[Saved entries]
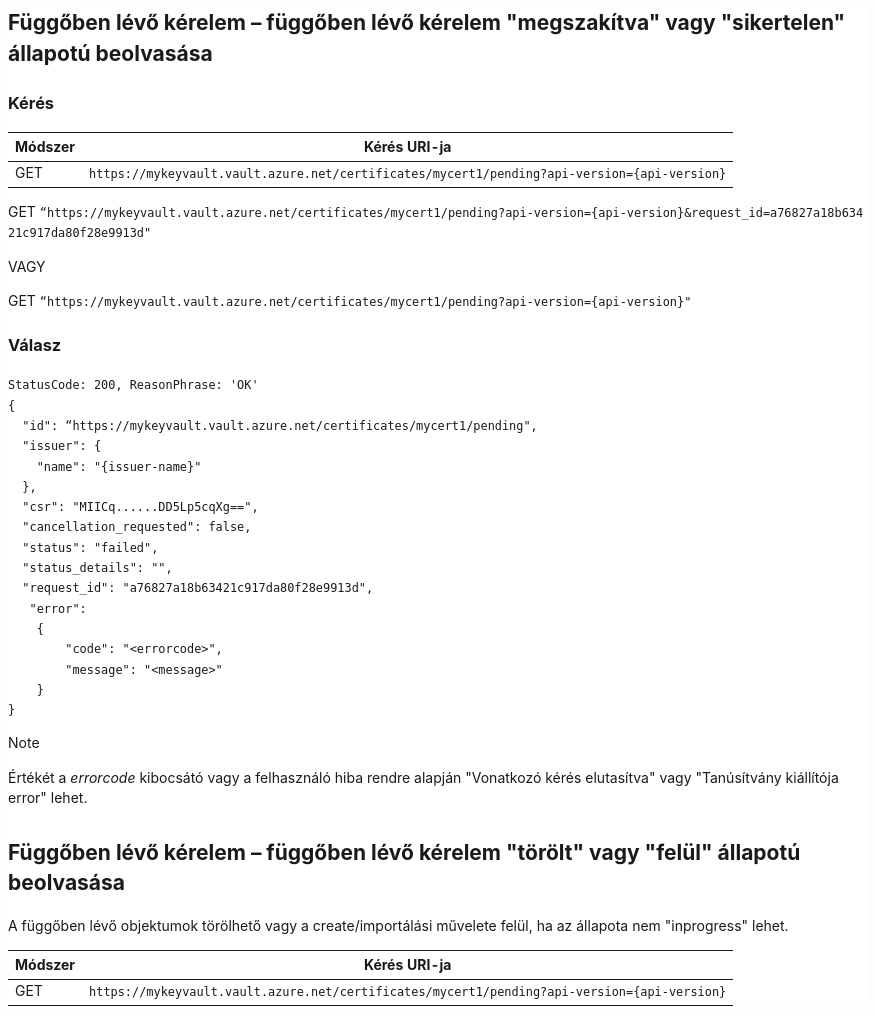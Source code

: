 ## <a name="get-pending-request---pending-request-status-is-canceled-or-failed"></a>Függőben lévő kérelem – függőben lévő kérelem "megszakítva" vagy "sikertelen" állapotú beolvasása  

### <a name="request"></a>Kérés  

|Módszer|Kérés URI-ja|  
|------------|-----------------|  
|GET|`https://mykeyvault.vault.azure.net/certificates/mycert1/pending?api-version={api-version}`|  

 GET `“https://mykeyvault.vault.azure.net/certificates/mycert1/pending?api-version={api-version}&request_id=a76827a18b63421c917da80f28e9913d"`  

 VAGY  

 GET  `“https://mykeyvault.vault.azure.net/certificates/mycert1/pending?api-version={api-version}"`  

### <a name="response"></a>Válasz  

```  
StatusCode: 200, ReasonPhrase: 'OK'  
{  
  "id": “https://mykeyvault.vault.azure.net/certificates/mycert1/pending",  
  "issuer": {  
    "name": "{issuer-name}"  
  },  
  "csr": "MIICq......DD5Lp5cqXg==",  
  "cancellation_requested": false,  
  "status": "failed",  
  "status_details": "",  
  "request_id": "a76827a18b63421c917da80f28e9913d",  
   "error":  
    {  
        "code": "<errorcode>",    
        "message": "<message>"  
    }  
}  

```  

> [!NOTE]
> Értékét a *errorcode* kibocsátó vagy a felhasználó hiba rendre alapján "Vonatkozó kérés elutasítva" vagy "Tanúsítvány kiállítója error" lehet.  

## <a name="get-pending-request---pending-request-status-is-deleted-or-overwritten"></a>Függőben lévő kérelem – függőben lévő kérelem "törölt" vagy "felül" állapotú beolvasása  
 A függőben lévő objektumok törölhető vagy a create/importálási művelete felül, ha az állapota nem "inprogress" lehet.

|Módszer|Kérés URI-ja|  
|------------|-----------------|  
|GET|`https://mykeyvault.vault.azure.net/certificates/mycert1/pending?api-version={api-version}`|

# [WHAT IS NEEDED]
Count how many lines in the data above include the string "kérelem", and write only that number.

# [REPLY TO THE EXERCISE]
2